I am sure all of us remember the definition of pronouns as being substitutes for nouns. When a sentence has some nouns punctuated by pronouns we are able to make some sense out of what the pronouns have possibly been used to replace. But consider some sentences that have pronouns without antecedents or full of unprecursed pronouns-it can drive you mad…!!! I will give you some examples of what communication in such pronouns can result in. (Please bear with me… this is not a post on Grammar, I assure you! ) Though the post is in English the actual conversations can happen in any language ( in my case Tamil or Hindi besides English)
The year 1985….my mother at her angry best shouts at me “ What is that thing doing there?” I immediately remove the offending item- my school bag from the sofa and transfer it to my study table.
My sister and myself were once overheard by my father having this conversation “ Let us get rid of these things” My father is always exasperated when this happens because he is usually unable to figure out what noun that pronoun is used for.
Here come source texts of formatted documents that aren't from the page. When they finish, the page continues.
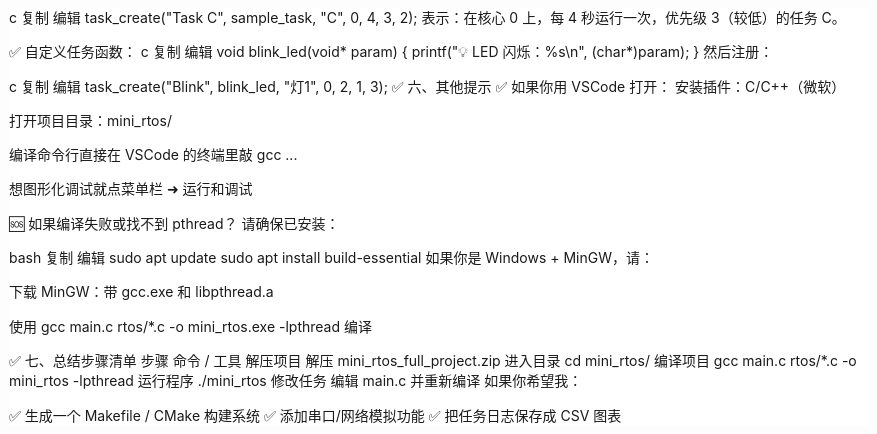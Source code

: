 
c
复制
编辑
task_create("Task C", sample_task, "C", 0, 4, 3, 2);
表示：在核心 0 上，每 4 秒运行一次，优先级 3（较低）的任务 C。

✅ 自定义任务函数：
c
复制
编辑
void blink_led(void* param) {
    printf("💡 LED 闪烁：%s\\n", (char*)param);
}
然后注册：

c
复制
编辑
task_create("Blink", blink_led, "灯1", 0, 2, 1, 3);
✅ 六、其他提示
✅ 如果你用 VSCode 打开：
安装插件：C/C++（微软）

打开项目目录：mini_rtos/

编译命令行直接在 VSCode 的终端里敲 gcc ...

想图形化调试就点菜单栏 ➜ 运行和调试

🆘 如果编译失败或找不到 pthread？
请确保已安装：

bash
复制
编辑
sudo apt update
sudo apt install build-essential
如果你是 Windows + MinGW，请：

下载 MinGW：带 gcc.exe 和 libpthread.a

使用 gcc main.c rtos/*.c -o mini_rtos.exe -lpthread 编译

✅ 七、总结步骤清单
步骤	命令 / 工具
解压项目	解压 mini_rtos_full_project.zip
进入目录	cd mini_rtos/
编译项目	gcc main.c rtos/*.c -o mini_rtos -lpthread
运行程序	./mini_rtos
修改任务	编辑 main.c 并重新编译
如果你希望我：

✅ 生成一个 Makefile / CMake 构建系统
✅ 添加串口/网络模拟功能
✅ 把任务日志保存成 CSV 图表
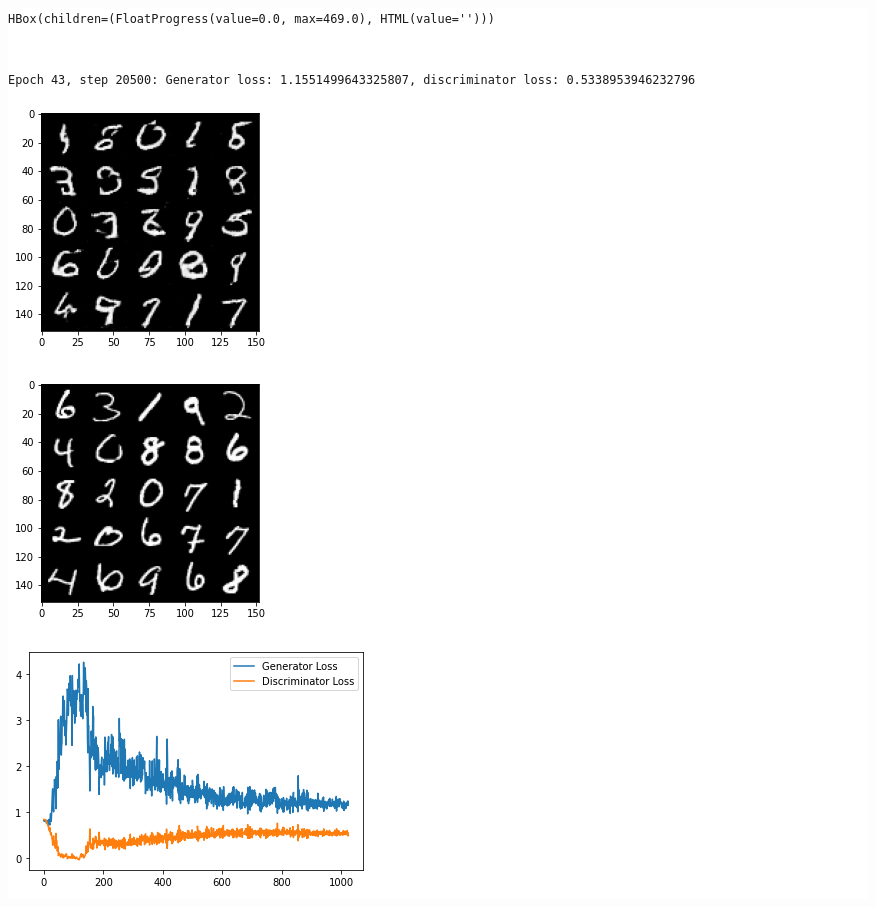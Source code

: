 
    



    HBox(children=(FloatProgress(value=0.0, max=469.0), HTML(value='')))


    Epoch 43, step 20500: Generator loss: 1.1551499643325807, discriminator loss: 0.5338953946232796



![png](output_18_248.png)



![png](output_18_249.png)



![png](output_18_250.png)

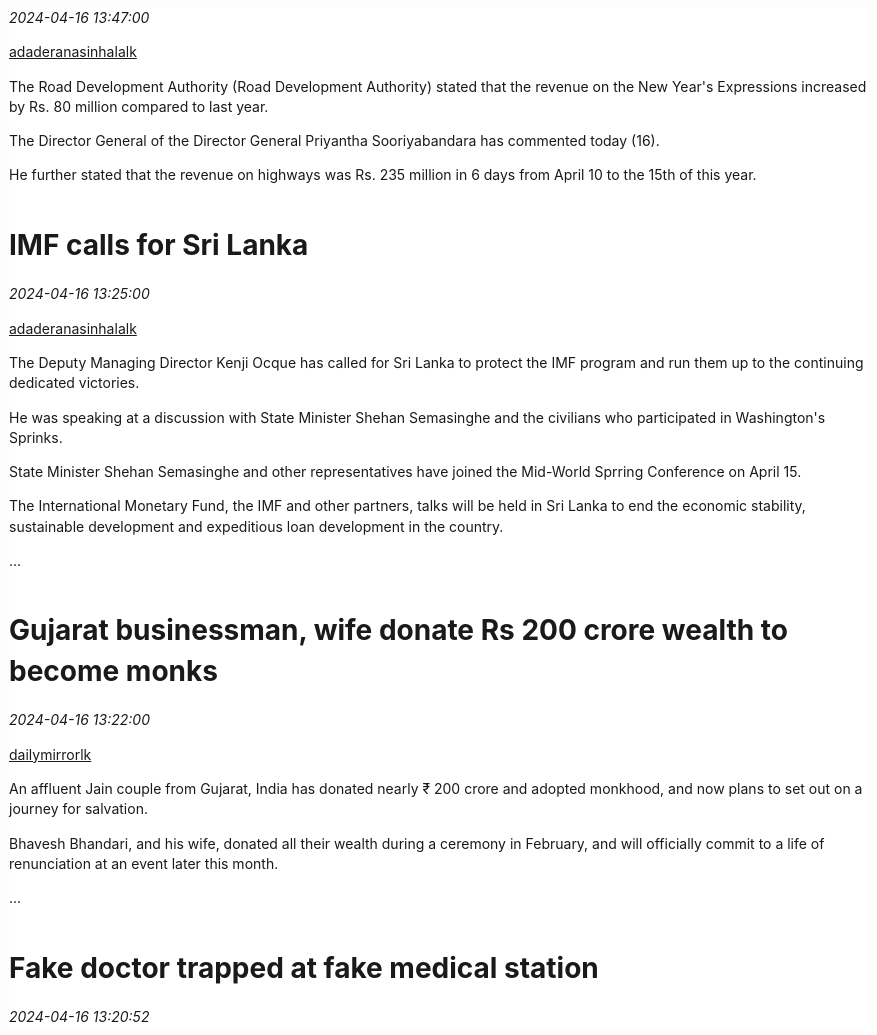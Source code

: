 *2024-04-16 13:47:00*

[adaderanasinhalalk](http://sinhala.adaderana.lk/news/195684)

The Road Development Authority (Road Development Authority) stated that the revenue on the New Year's Expressions increased by Rs. 80 million compared to last year.

The Director General of the Director General Priyantha Sooriyabandara has commented today (16).

He further stated that the revenue on highways was Rs. 235 million in 6 days from April 10 to the 15th of this year.



# IMF calls for Sri Lanka

*2024-04-16 13:25:00*

[adaderanasinhalalk](http://sinhala.adaderana.lk/news/195683)

The Deputy Managing Director Kenji Ocque has called for Sri Lanka to protect the IMF program and run them up to the continuing dedicated victories.

He was speaking at a discussion with State Minister Shehan Semasinghe and the civilians who participated in Washington's Sprinks.

State Minister Shehan Semasinghe and other representatives have joined the Mid-World Sprring Conference on April 15.

The International Monetary Fund, the IMF and other partners, talks will be held in Sri Lanka to end the economic stability, sustainable development and expeditious loan development in the country.

...



# Gujarat businessman, wife donate Rs 200 crore wealth to become monks

*2024-04-16 13:22:00*

[dailymirrorlk](https://www.dailymirror.lk/breaking-news/Gujarat-businessman-wife-donate-Rs-200-crore-wealth-to-become-monks/108-280769)

An affluent Jain couple from Gujarat, India has donated nearly ₹ 200 crore and adopted monkhood, and now plans to set out on a journey for salvation.

Bhavesh Bhandari, and his wife, donated all their wealth during a ceremony in February, and will officially commit to a life of renunciation at an event later this month.

...



# Fake doctor trapped at fake medical station

*2024-04-16 13:20:52*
He is sometimes told by my mother to “return these and get that ”. He is puzzled and always wants to know what “ these “ and “ that” are to which Amma gives him one of those stares which seem to indicate” why did I have to marry this man?” But strangely I find that when I am given directions like that I can usually pick up what the unstated nouns stand for. I have not noticed my sister having any difficulty on this either. I think it has to do with the alignment of the thought process. As women, I supposed the three of us understand each other well. But my father’s understanding is obviously different.
Alignment of the thought process is a very interesting concept because sometimes we say things expecting that the person who is receiving the message would understand what the unstated part of our message is all about. My friend and colleague CV once told me about how one of the new girls to join his team has a tendency to speak like this - “ He always does these things and that gives me a problem” . He said that her predecessor also used to speak like that. “ How do they expect me to understand”? I guess as their boss they expected he would know what was in their mind. It is funny because I remember I used to do the same with my former boss – “Can I do this first and then complete that” and the strange thing was the rapport we shared was so good he often knew what the “this” and the “that” were. So I told CV to treat it as a compliment because it indicates that his direct reports were of the opinion that he was completely in line with their thinking !
But speaking in pronouns is not all rosy pictures about loyalty and rapport. It can lead to a lot of confusion. I remember this incident where I was to take my parents to see an apartment. My parents were with my sister in the same city. She called me to say that she will “ be there” with “them” at 2.00PM which I understood to mean that they would all come to the apartment by 2.00PM. So I left home by 1.00PM and waited for them outside the apartment. At about 2.00PM I received a call on my mobile. My sister was who was on the line was asking me “ We are here but where are you?” . “ I am also here” I told her. “ But you are not there”. I was now puzzled. I asked her to state the exact location. “ We are outside the gate of your house”.. Imagine!!! I never guessed that they were planning to come to my house pick me up and then all of us go together to see the apartment! I was also not exactly sure about who would constitute the “ they”
“I am always against speaking like this in pronouns” grumbles my father.
I am not a stickler for grammar. In India many women use pronouns to refer to their husbands because they cannot address their husbands by their first names. Therefore in such cases pronouns seems to take on the character of a noun. When my mother says “ Avar” meaning he - we usually know which “he” she is referring to ( Gosh this is again running into too many pronouns!) . Similarly in Hindi the use of the word “ Woh” is usually for the “Pati Dev.” .!!!
But I have noticed something very interesting about Malayalam – people do not use pronouns much. They use the noun repeatedly. For e.g instead of asking “ Do you like Aapams?” I may ask “ Does Meera like Aapams?” Now, I am not a Malayalee by birth ( I am Malayalee only by marriage) so I am not very confident about this. I would be interested if any of my Mallu Followers would like to comment on this.
Anyway to conclude I would say that language is after all for communication and so long as people understand what is being said then who cares if we are using nouns or pronouns…! Let us leave that to the purists!